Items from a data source
──────────

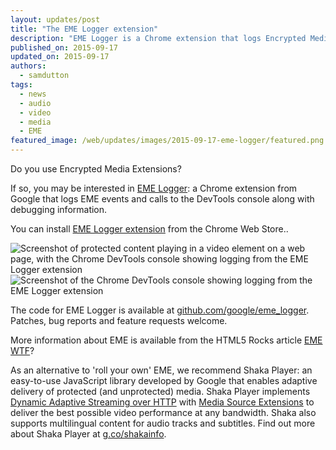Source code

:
 ```yaml
---
layout: updates/post
title: "The EME Logger extension"
description: "EME Logger is a Chrome extension that logs Encrypted Media Extensions (EME) events and calls to the DevTools console."
published_on: 2015-09-17
updated_on: 2015-09-17
authors:
  - samdutton
tags:
  - news
  - audio
  - video
  - media
  - EME
featured_image: /web/updates/images/2015-09-17-eme-logger/featured.png
---
```


<p class="intro">
  Do you use Encrypted Media Extensions?
</p>

If so, you may be interested in [EME Logger](https://chrome.google.com/webstore/detail/eme-call-and-event-logger/cniohcjecdcdhgmlofniddfoeokbpbpb): a Chrome extension from Google that logs EME events and calls to the DevTools console along with debugging information.

You can install [EME Logger extension](https://chrome.google.com/webstore/detail/eme-call-and-event-logger/cniohcjecdcdhgmlofniddfoeokbpbpb) from the Chrome Web Store..

<img src="/web/updates/images/2015-09-17-eme-logger/screenshot_page.png" alt="Screenshot of protected content playing in a video element on a web page, with the Chrome DevTools console showing logging from the EME Logger extension">

<img src="/web/updates/images/2015-09-17-eme-logger/screenshot_console.png" alt="Screenshot of the Chrome DevTools console showing logging from the EME Logger extension">

The code for EME Logger is available at [github.com/google/eme_logger](https://github.com/google/eme_logger). Patches, bug reports and feature requests welcome.

More information about EME is available from the HTML5 Rocks article [EME WTF](http://www.html5rocks.com/en/tutorials/eme/basics/)?

As an alternative to 'roll your own' EME, we recommend Shaka Player: an easy-to-use JavaScript library developed by Google that enables adaptive delivery of protected (and unprotected) media. Shaka Player implements [Dynamic Adaptive Streaming over HTTP](http://www.streamingmedia.com/Articles/Editorial/What-Is-.../What-is-MPEG-DASH-79041.aspx) with [Media Source Extensions](http://www.html5rocks.com/en/tutorials/eme/basics/#related-technology-1) to deliver the best possible video performance at any bandwidth. Shaka also supports multilingual content for audio tracks and subtitles. Find out more about Shaka Player at [g.co/shakainfo](http://g.co/shakainfo).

──────────

▶ TASK PROMPT
Out of the records above, pull the lines that include the word "Screenshot".

▶ TASK SOLUTION
<img src="/web/updates/images/2015-09-17-eme-logger/screenshot_page.png" alt="Screenshot of protected content playing in a video element on a web page, with the Chrome DevTools console showing logging from the EME Logger extension">
<img src="/web/updates/images/2015-09-17-eme-logger/screenshot_console.png" alt="Screenshot of the Chrome DevTools console showing logging from the EME Logger extension">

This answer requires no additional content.